▸ Required action: Count the lines below that contain the word "heavier", and report only that number.

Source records
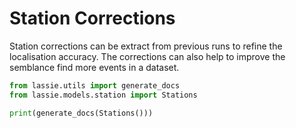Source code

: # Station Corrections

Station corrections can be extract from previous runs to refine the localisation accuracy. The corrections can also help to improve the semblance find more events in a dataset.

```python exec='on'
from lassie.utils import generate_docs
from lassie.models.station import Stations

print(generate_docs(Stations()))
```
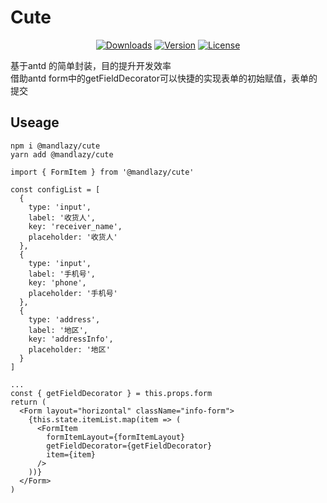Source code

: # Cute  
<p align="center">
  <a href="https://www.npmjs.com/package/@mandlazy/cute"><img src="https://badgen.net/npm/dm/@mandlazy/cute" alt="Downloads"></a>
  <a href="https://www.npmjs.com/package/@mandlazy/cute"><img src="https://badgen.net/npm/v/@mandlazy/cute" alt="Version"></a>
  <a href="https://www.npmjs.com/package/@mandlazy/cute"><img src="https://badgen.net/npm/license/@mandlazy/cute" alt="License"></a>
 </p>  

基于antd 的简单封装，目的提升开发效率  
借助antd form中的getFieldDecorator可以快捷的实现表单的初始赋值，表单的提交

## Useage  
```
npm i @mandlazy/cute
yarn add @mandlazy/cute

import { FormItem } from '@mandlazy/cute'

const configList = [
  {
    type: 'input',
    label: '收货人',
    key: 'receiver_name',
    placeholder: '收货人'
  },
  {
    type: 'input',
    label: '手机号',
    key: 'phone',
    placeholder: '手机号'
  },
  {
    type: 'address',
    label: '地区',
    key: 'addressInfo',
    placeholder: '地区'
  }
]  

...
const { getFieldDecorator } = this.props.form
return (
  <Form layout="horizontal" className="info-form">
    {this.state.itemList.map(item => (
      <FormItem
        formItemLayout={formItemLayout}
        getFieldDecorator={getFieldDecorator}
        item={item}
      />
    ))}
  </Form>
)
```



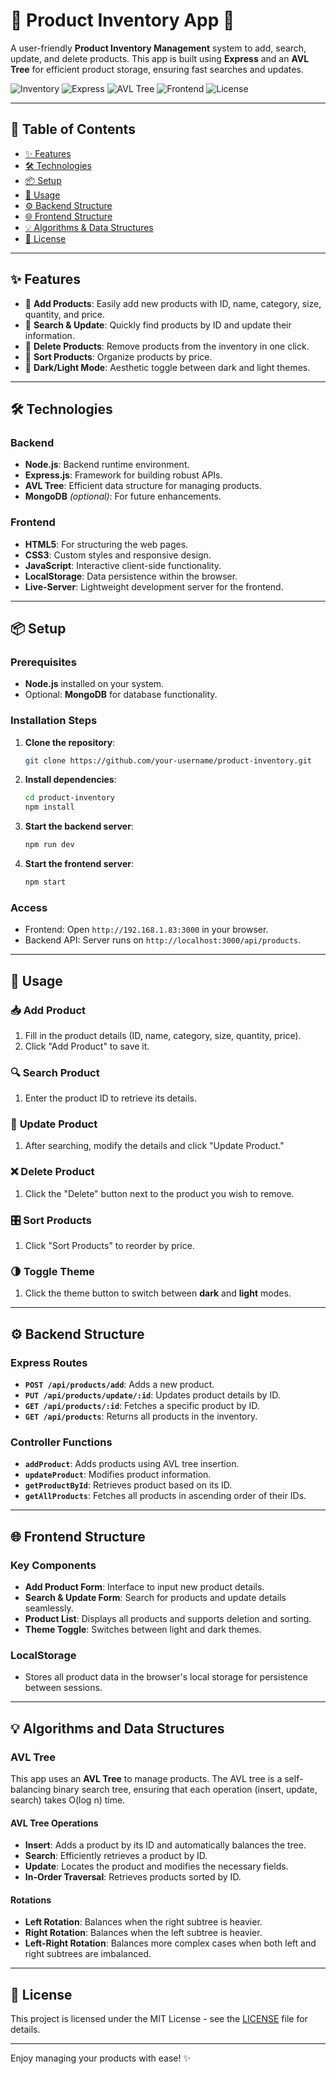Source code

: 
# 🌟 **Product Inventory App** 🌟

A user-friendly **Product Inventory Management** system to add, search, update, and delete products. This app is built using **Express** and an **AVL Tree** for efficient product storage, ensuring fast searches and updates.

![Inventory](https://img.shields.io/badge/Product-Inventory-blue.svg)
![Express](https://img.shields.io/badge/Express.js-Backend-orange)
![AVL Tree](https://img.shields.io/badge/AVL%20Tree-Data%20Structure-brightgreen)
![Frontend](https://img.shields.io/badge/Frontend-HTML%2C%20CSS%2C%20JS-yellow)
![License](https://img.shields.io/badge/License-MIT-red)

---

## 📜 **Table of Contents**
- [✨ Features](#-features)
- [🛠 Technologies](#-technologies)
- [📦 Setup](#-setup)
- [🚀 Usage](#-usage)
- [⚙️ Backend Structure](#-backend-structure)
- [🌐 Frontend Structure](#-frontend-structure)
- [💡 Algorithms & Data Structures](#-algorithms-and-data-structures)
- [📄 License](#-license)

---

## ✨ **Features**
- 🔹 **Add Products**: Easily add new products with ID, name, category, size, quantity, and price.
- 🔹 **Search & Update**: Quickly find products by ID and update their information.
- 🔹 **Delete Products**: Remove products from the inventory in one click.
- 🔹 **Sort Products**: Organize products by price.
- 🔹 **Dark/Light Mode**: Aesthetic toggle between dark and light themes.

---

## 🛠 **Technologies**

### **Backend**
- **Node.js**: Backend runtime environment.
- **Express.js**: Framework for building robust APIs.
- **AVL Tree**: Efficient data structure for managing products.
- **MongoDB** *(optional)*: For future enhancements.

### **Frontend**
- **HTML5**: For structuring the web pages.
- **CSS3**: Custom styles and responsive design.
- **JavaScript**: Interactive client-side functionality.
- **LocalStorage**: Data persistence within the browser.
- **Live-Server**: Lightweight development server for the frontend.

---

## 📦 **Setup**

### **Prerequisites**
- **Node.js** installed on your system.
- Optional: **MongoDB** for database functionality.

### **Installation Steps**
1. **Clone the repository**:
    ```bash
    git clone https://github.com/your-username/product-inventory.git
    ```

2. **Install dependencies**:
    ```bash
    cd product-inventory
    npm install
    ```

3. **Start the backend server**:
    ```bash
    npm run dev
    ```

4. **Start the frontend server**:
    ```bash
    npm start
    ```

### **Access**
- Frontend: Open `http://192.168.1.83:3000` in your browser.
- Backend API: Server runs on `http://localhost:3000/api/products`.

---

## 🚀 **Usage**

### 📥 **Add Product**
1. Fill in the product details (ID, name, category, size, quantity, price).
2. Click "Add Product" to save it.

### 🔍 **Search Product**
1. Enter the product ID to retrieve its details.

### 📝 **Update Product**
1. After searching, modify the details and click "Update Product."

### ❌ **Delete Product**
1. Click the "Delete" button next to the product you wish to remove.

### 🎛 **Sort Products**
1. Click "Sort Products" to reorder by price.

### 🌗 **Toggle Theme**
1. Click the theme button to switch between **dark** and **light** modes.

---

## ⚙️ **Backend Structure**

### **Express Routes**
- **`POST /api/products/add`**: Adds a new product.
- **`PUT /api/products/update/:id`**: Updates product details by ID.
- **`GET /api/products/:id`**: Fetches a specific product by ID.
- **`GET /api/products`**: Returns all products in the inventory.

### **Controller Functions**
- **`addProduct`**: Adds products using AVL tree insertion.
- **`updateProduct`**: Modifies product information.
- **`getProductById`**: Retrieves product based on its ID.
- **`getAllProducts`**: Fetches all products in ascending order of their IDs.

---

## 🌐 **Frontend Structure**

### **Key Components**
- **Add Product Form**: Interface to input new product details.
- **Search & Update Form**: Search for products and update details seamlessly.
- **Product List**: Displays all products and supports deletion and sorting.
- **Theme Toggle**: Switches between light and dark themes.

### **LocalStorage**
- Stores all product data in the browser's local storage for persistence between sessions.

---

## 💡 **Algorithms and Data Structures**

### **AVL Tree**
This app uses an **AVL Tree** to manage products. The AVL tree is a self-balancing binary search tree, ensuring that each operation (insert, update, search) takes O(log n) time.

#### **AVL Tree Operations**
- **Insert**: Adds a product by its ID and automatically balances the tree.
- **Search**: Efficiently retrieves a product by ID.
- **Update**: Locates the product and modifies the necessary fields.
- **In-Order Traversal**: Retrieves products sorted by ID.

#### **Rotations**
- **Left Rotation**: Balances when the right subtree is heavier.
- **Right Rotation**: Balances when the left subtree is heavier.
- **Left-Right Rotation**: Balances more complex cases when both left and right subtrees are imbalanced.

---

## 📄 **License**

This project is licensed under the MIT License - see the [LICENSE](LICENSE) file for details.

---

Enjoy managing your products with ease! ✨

---

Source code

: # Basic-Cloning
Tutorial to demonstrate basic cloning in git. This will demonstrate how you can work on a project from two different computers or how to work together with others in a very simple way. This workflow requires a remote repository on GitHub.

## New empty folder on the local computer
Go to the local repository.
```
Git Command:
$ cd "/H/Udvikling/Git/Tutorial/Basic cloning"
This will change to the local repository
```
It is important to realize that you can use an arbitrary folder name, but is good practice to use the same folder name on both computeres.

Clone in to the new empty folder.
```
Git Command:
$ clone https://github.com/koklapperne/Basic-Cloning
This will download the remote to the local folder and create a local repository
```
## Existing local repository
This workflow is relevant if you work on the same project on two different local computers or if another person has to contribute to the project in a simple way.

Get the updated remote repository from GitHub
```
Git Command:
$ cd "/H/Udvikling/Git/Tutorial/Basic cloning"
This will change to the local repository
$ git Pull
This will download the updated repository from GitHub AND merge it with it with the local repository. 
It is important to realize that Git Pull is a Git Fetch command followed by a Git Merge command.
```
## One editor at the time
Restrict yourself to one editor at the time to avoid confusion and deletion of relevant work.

▸ Written answer: 2